**** Record set

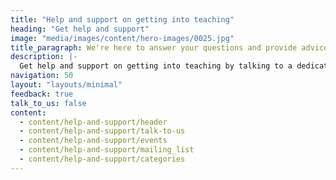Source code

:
 ```yaml
---
title: "Help and support on getting into teaching"
heading: "Get help and support"
image: "media/images/content/hero-images/0025.jpg"
title_paragraph: We're here to answer your questions and provide advice about getting into teaching, whether you're just thinking about teaching or you're ready to apply.
description: |-
  Get help and support on getting into teaching by talking to a dedicated adviser, going to a teacher training event, or registering for relevant email updates.
navigation: 50
layout: "layouts/minimal"
feedback: true
talk_to_us: false
content:
  - content/help-and-support/header
  - content/help-and-support/talk-to-us
  - content/help-and-support/events
  - content/help-and-support/mailing_list
  - content/help-and-support/categories
---
```

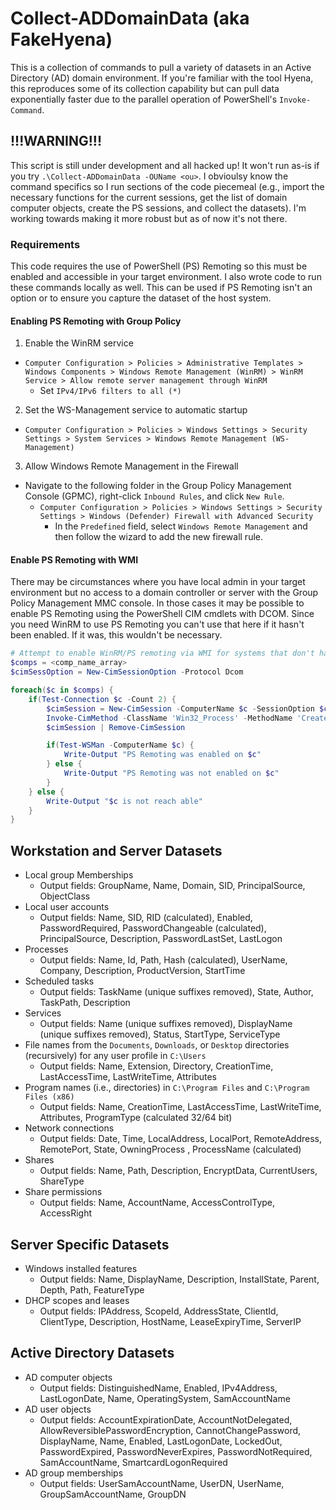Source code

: # Collect-ADDomainData (aka FakeHyena)
This is a collection of commands to pull a variety of datasets in an Active Directory (AD) domain environment.  If you're familiar with the tool Hyena, this reproduces some of its collection capability but can pull data exponentially faster due to the parallel operation of PowerShell's `Invoke-Command`.

## !!!WARNING!!!
This script is still under development and all hacked up!  It won't run as-is if you try `.\Collect-ADDomainData -OUName <ou>`.  I obvioulsy know the command specifics so I run sections of the code piecemeal (e.g., import the necessary functions for the current sessions, get the list of domain computer objects, create the PS sessions, and collect the datasets).  I'm working towards making it more robust but as of now it's not there.

### Requirements
This code requires the use of PowerShell (PS) Remoting so this must be enabled and accessible in your target environment.  I also wrote code to run these commands locally as well.  This can be used if PS Remoting isn't an option or to ensure you capture the dataset of the host system.

#### Enabling PS Remoting with Group Policy
1) Enable the WinRM service
  * `Computer Configuration > Policies > Administrative Templates > Windows Components > Windows Remote Management (WinRM) > WinRM Service > Allow remote server management through WinRM`
    * Set `IPv4/IPv6 filters to all (*)`

2) Set the WS-Management service to automatic startup
  * `Computer Configuration > Policies > Windows Settings > Security Settings > System Services > Windows Remote Management (WS-Management)`

3) Allow Windows Remote Management in the Firewall
  * Navigate to the following folder in the Group Policy Management Console (GPMC), right-click `Inbound Rules`, and click `New Rule`.
    * `Computer Configuration > Policies > Windows Settings > Security Settings > Windows (Defender) Firewall with Advanced Security`
      * In the `Predefined` field, select `Windows Remote Management` and then follow the wizard to add the new firewall rule.

#### Enable PS Remoting with WMI
There may be circumstances where you have local admin in your target environment but no access to a domain controller or server with the Group Policy Management MMC console.  In those cases it may be possible to enable PS Remoting using the PowerShell CIM cmdlets with DCOM.  Since you need WinRM to use PS Remoting you can't use that here if it hasn't been enabled.  If it was, this wouldn't be necessary.

```powershell
# Attempt to enable WinRM/PS remoting via WMI for systems that don't have it configured
$comps = <comp_name_array>
$cimSessOption = New-CimSessionOption -Protocol Dcom

foreach($c in $comps) {
    if(Test-Connection $c -Count 2) {          
        $cimSession = New-CimSession -ComputerName $c -SessionOption $cimSessOption
        Invoke-CimMethod -ClassName 'Win32_Process' -MethodName 'Create' -CimSession $cimSession -Arguments @{CommandLine = "powershell Start-Process powershell -ArgumentList 'Enable-PSRemoting -Force'"} | Out-Null
        $cimSession | Remove-CimSession

        if(Test-WSMan -ComputerName $c) {
            Write-Output "PS Remoting was enabled on $c"
        } else {
            Write-Output "PS Remoting was not enabled on $c"
        }
    } else {
        Write-Output "$c is not reach able"
    }
}
```

## Workstation and Server Datasets
* Local group Memberships
    * Output fields: GroupName, Name, Domain, SID, PrincipalSource, ObjectClass
* Local user accounts
    * Output fields: Name, SID, RID (calculated), Enabled, PasswordRequired, PasswordChangeable (calculated), PrincipalSource, Description, PasswordLastSet, LastLogon
* Processes
    * Output fields: Name, Id, Path, Hash (calculated), UserName, Company, Description, ProductVersion, StartTime
* Scheduled tasks
    * Output fields: TaskName (unique suffixes removed), State, Author, TaskPath, Description
* Services
    * Output fields: Name (unique suffixes removed), DisplayName (unique suffixes removed), Status, StartType, ServiceType
* File names from the `Documents`, `Downloads`, or `Desktop` directories (recursively) for any user profile in `C:\Users`
    * Output fields: Name, Extension, Directory, CreationTime, LastAccessTime, LastWriteTime, Attributes
* Program names (i.e., directories) in `C:\Program Files` and `C:\Program Files (x86)`
    * Output fields: Name, CreationTime, LastAccessTime, LastWriteTime, Attributes, ProgramType (calculated 32/64 bit)
* Network connections
    * Output fields: Date, Time, LocalAddress, LocalPort, RemoteAddress, RemotePort, State, OwningProcess , ProcessName (calculated)
* Shares
    * Output fields: Name, Path, Description, EncryptData, CurrentUsers, ShareType
* Share permissions
    * Output fields: Name, AccountName, AccessControlType, AccessRight

## Server Specific Datasets
* Windows installed features
    * Output fields: Name, DisplayName, Description, InstallState, Parent, Depth, Path, FeatureType
* DHCP scopes and leases
    * Output fields: IPAddress, ScopeId, AddressState, ClientId, ClientType, Description, HostName, LeaseExpiryTime, ServerIP

## Active Directory Datasets
* AD computer objects
    * Output fields: DistinguishedName, Enabled, IPv4Address, LastLogonDate, Name, OperatingSystem, SamAccountName
* AD user objects
    * Output fields: AccountExpirationDate, AccountNotDelegated, AllowReversiblePasswordEncryption, CannotChangePassword, DisplayName, Name, Enabled, LastLogonDate, LockedOut, PasswordExpired, PasswordNeverExpires, PasswordNotRequired, SamAccountName, SmartcardLogonRequired
* AD group memberships
    * Output fields: UserSamAccountName, UserDN, UserName, GroupSamAccountName, GroupDN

********

→ **Try it**: The pictures should not be reproduced; quote all of the other material exactly.

→ **Exercise output**:
Source code

:
 ```yaml
---
title: "Help and support on getting into teaching"
heading: "Get help and support"
image: "media/images/content/hero-images/0025.jpg"
title_paragraph: We're here to answer your questions and provide advice about getting into teaching, whether you're just thinking about teaching or you're ready to apply.
description: |-
  Get help and support on getting into teaching by talking to a dedicated adviser, going to a teacher training event, or registering for relevant email updates.
navigation: 50
layout: "layouts/minimal"
feedback: true
talk_to_us: false
content:
  - content/help-and-support/header
  - content/help-and-support/talk-to-us
  - content/help-and-support/events
  - content/help-and-support/mailing_list
  - content/help-and-support/categories
---
```

Source code

: # Collect-ADDomainData (aka FakeHyena)
This is a collection of commands to pull a variety of datasets in an Active Directory (AD) domain environment.  If you're familiar with the tool Hyena, this reproduces some of its collection capability but can pull data exponentially faster due to the parallel operation of PowerShell's `Invoke-Command`.

## !!!WARNING!!!
This script is still under development and all hacked up!  It won't run as-is if you try `.\Collect-ADDomainData -OUName <ou>`.  I obvioulsy know the command specifics so I run sections of the code piecemeal (e.g., import the necessary functions for the current sessions, get the list of domain computer objects, create the PS sessions, and collect the datasets).  I'm working towards making it more robust but as of now it's not there.

### Requirements
This code requires the use of PowerShell (PS) Remoting so this must be enabled and accessible in your target environment.  I also wrote code to run these commands locally as well.  This can be used if PS Remoting isn't an option or to ensure you capture the dataset of the host system.

#### Enabling PS Remoting with Group Policy
1) Enable the WinRM service
  * `Computer Configuration > Policies > Administrative Templates > Windows Components > Windows Remote Management (WinRM) > WinRM Service > Allow remote server management through WinRM`
    * Set `IPv4/IPv6 filters to all (*)`

2) Set the WS-Management service to automatic startup
  * `Computer Configuration > Policies > Windows Settings > Security Settings > System Services > Windows Remote Management (WS-Management)`

3) Allow Windows Remote Management in the Firewall
  * Navigate to the following folder in the Group Policy Management Console (GPMC), right-click `Inbound Rules`, and click `New Rule`.
    * `Computer Configuration > Policies > Windows Settings > Security Settings > Windows (Defender) Firewall with Advanced Security`
      * In the `Predefined` field, select `Windows Remote Management` and then follow the wizard to add the new firewall rule.

#### Enable PS Remoting with WMI
There may be circumstances where you have local admin in your target environment but no access to a domain controller or server with the Group Policy Management MMC console.  In those cases it may be possible to enable PS Remoting using the PowerShell CIM cmdlets with DCOM.  Since you need WinRM to use PS Remoting you can't use that here if it hasn't been enabled.  If it was, this wouldn't be necessary.

```powershell
# Attempt to enable WinRM/PS remoting via WMI for systems that don't have it configured
$comps = <comp_name_array>
$cimSessOption = New-CimSessionOption -Protocol Dcom

foreach($c in $comps) {
    if(Test-Connection $c -Count 2) {          
        $cimSession = New-CimSession -ComputerName $c -SessionOption $cimSessOption
        Invoke-CimMethod -ClassName 'Win32_Process' -MethodName 'Create' -CimSession $cimSession -Arguments @{CommandLine = "powershell Start-Process powershell -ArgumentList 'Enable-PSRemoting -Force'"} | Out-Null
        $cimSession | Remove-CimSession

        if(Test-WSMan -ComputerName $c) {
            Write-Output "PS Remoting was enabled on $c"
        } else {
            Write-Output "PS Remoting was not enabled on $c"
        }
    } else {
        Write-Output "$c is not reach able"
    }
}
```

## Workstation and Server Datasets
* Local group Memberships
    * Output fields: GroupName, Name, Domain, SID, PrincipalSource, ObjectClass
* Local user accounts
    * Output fields: Name, SID, RID (calculated), Enabled, PasswordRequired, PasswordChangeable (calculated), PrincipalSource, Description, PasswordLastSet, LastLogon
* Processes
    * Output fields: Name, Id, Path, Hash (calculated), UserName, Company, Description, ProductVersion, StartTime
* Scheduled tasks
    * Output fields: TaskName (unique suffixes removed), State, Author, TaskPath, Description
* Services
    * Output fields: Name (unique suffixes removed), DisplayName (unique suffixes removed), Status, StartType, ServiceType
* File names from the `Documents`, `Downloads`, or `Desktop` directories (recursively) for any user profile in `C:\Users`
    * Output fields: Name, Extension, Directory, CreationTime, LastAccessTime, LastWriteTime, Attributes
* Program names (i.e., directories) in `C:\Program Files` and `C:\Program Files (x86)`
    * Output fields: Name, CreationTime, LastAccessTime, LastWriteTime, Attributes, ProgramType (calculated 32/64 bit)
* Network connections
    * Output fields: Date, Time, LocalAddress, LocalPort, RemoteAddress, RemotePort, State, OwningProcess , ProcessName (calculated)
* Shares
    * Output fields: Name, Path, Description, EncryptData, CurrentUsers, ShareType
* Share permissions
    * Output fields: Name, AccountName, AccessControlType, AccessRight

## Server Specific Datasets
* Windows installed features
    * Output fields: Name, DisplayName, Description, InstallState, Parent, Depth, Path, FeatureType
* DHCP scopes and leases
    * Output fields: IPAddress, ScopeId, AddressState, ClientId, ClientType, Description, HostName, LeaseExpiryTime, ServerIP

## Active Directory Datasets
* AD computer objects
    * Output fields: DistinguishedName, Enabled, IPv4Address, LastLogonDate, Name, OperatingSystem, SamAccountName
* AD user objects
    * Output fields: AccountExpirationDate, AccountNotDelegated, AllowReversiblePasswordEncryption, CannotChangePassword, DisplayName, Name, Enabled, LastLogonDate, LockedOut, PasswordExpired, PasswordNeverExpires, PasswordNotRequired, SamAccountName, SmartcardLogonRequired
* AD group memberships
    * Output fields: UserSamAccountName, UserDN, UserName, GroupSamAccountName, GroupDN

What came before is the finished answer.